Her findings, presented in the third issue for 2007 of the Internet journal, “Sotsial’naya real’nost’,” show that Russians define this word, which refers to a phenomenon that exists only on their mental maps, in a wide variety of ways (http://socreal.fom.ru/?link=ARTICLE&aid=295).
Shmerlina, who also works for the Public Opinion Foundation, suggests that the definitions of “province” Russians gave in the course of her open-ended survey last fall can be grouped in six broad sets, some of which contradict each other but all of which taken together suggest what this emotionally loaded term in fact now means.
The first set of definitions, she says, treated provinces in terms of their relationship to Moscow, with 15 percent of all Russians saying that “all of Russia except Moscow is a province” and a few insisting that the country’s provinces include “everything beyond the borders of the Sadovaya Ring” of the Russian capital.
The second set defines provinces in terms of urban and rural life. For 24 percent, the provinces are places outside of cities, “something between a city and a village.” The respondents divided on whether the provinces were better or worse places to live than the cities.
The third defined provinces in terms of the availability of resources. Four percent of the sample said that provinces were places cut off from culture and civilization; five percent said that the provinces were generally poorer, lacked the infrastructure and amenities of life in urban areas and were dependent on the center.

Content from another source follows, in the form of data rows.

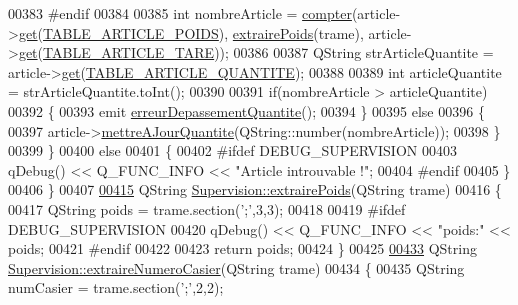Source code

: \begin{DoxyCode}
{{{00383 \textcolor{preprocessor}{        #endif}
00384 
00385         \textcolor{keywordtype}{int} nombreArticle = \hyperlink{class_supervision_a81b1b8960cb2857be4a6789cf27cd413}{compter}(article->\hyperlink{class_article_a81e89d4821991a69277f3a0f8e88a001}{get}(\hyperlink{_article_8h_a159354683cfd6e1b578172fbe6490ab6a8e65e0dbe78b66152adb0ffd76dd2ece}{TABLE\_ARTICLE\_POIDS}), 
      \hyperlink{class_supervision_afdef41cd85f2ecfae9d1dc46f556a034}{extrairePoids}(trame), article->\hyperlink{class_article_a81e89d4821991a69277f3a0f8e88a001}{get}(\hyperlink{_article_8h_a159354683cfd6e1b578172fbe6490ab6a970d883b74adb323da887e30bef922f5}{TABLE\_ARTICLE\_TARE}));
00386 
00387         QString strArticleQuantite = article->\hyperlink{class_article_a81e89d4821991a69277f3a0f8e88a001}{get}(\hyperlink{_article_8h_a159354683cfd6e1b578172fbe6490ab6a7273e06be37f8ea80b1c9c16224ebb86}{TABLE\_ARTICLE\_QUANTITE});
00388 
00389         \textcolor{keywordtype}{int} articleQuantite = strArticleQuantite.toInt();
00390 
00391         \textcolor{keywordflow}{if}(nombreArticle > articleQuantite)
00392         \{
00393             emit \hyperlink{class_supervision_a3fb19a3c16324a21af956fd272ca469d}{erreurDepassementQuantite}();
00394         \}
00395         \textcolor{keywordflow}{else}
00396         \{
00397             article->\hyperlink{class_article_a5777f36d74974ff21e712a9875c2d8bf}{mettreAJourQuantite}(QString::number(nombreArticle));
00398         \}
00399     \}
00400     \textcolor{keywordflow}{else}
00401     \{
00402 \textcolor{preprocessor}{        #ifdef DEBUG\_SUPERVISION}
00403             qDebug() << Q\_FUNC\_INFO << \textcolor{stringliteral}{"Article introuvable !"};
00404 \textcolor{preprocessor}{        #endif}
00405     \}
00406 \}
00407 
\hyperlink{class_supervision_afdef41cd85f2ecfae9d1dc46f556a034}{00415} QString \hyperlink{class_supervision_afdef41cd85f2ecfae9d1dc46f556a034}{Supervision::extrairePoids}(QString trame)
00416 \{
00417     QString poids = trame.section(\textcolor{charliteral}{';'},3,3);
00418 
00419 \textcolor{preprocessor}{    #ifdef DEBUG\_SUPERVISION}
00420         qDebug() << Q\_FUNC\_INFO << \textcolor{stringliteral}{"poids:"} << poids;
00421 \textcolor{preprocessor}{    #endif}
00422 
00423     \textcolor{keywordflow}{return} poids;
00424 \}
00425 
\hyperlink{class_supervision_a141a35024b0cb74636a8c6810a1ab26d}{00433} QString \hyperlink{class_supervision_a141a35024b0cb74636a8c6810a1ab26d}{Supervision::extraireNumeroCasier}(QString trame)
00434 \{
00435     QString numCasier = trame.section(\textcolor{charliteral}{';'},2,2);
}}}
\end{DoxyCode}
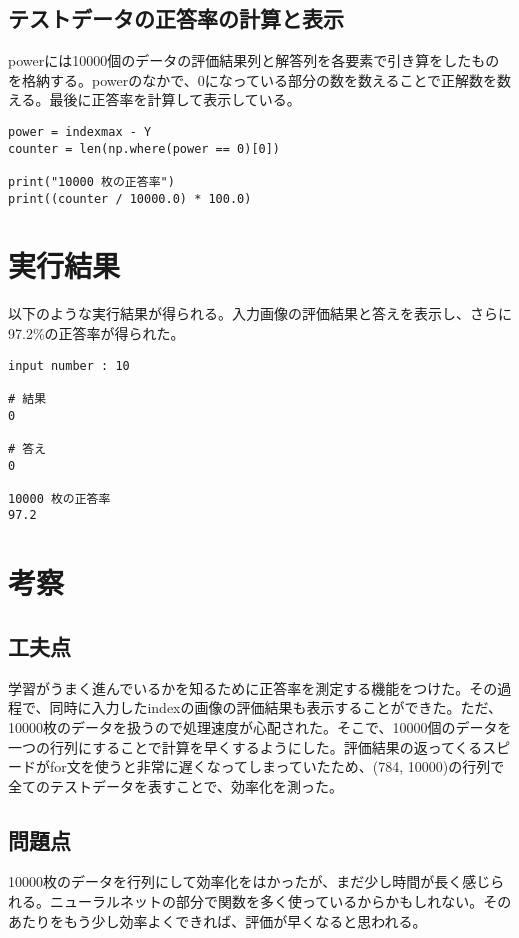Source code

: \documentclass{ujarticle}
\begin{document}
\subsection{テストデータの正答率の計算と表示}
powerには10000個のデータの評価結果列と解答列を各要素で引き算をしたものを格納する。powerのなかで、0になっている部分の数を数えることで正解数を数える。最後に正答率を計算して表示している。
\begin{lstlisting}[basicstyle=\ttfamily\footnotesize, frame=single]
power = indexmax - Y
counter = len(np.where(power == 0)[0])

print("10000 枚の正答率")
print((counter / 10000.0) * 100.0)
\end{lstlisting}



\section{実行結果}
以下のような実行結果が得られる。入力画像の評価結果と答えを表示し、さらに97.2\%の正答率が得られた。
\begin{lstlisting}[basicstyle=\ttfamily\footnotesize, frame=single]
input number : 10

# 結果 
0

# 答え 
0

10000 枚の正答率
97.2
\end{lstlisting}


\section{考察}
\subsection{工夫点}
学習がうまく進んでいるかを知るために正答率を測定する機能をつけた。その過程で、同時に入力したindexの画像の評価結果も表示することができた。ただ、10000枚のデータを扱うので処理速度が心配された。そこで、10000個のデータを一つの行列にすることで計算を早くするようにした。評価結果の返ってくるスピードがfor文を使うと非常に遅くなってしまっていたため、(784, 10000)の行列で全てのテストデータを表すことで、効率化を測った。\\

\subsection{問題点}
10000枚のデータを行列にして効率化をはかったが、まだ少し時間が長く感じられる。ニューラルネットの部分で関数を多く使っているからかもしれない。そのあたりをもう少し効率よくできれば、評価が早くなると思われる。
\end{document}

The fourth set of definitions (held by 14 percent) used formal criteria such as the status of a city, oblast, or rayon. The fifth simply involved respondents pointing to particular concrete examples: “Arkhangel’sk is a province,” “all small cities like our Ul’yanovsk are provinces,” and “we in Buryatiya” are provincial.
And the sixty involved what Shmerlina calls “romantic definitions.” Some two percent of the respondents said they viewed the provinces as that part of Russia “where life is peaceful,” “quiet” and where one can live without the pushing and shoving of urban existence.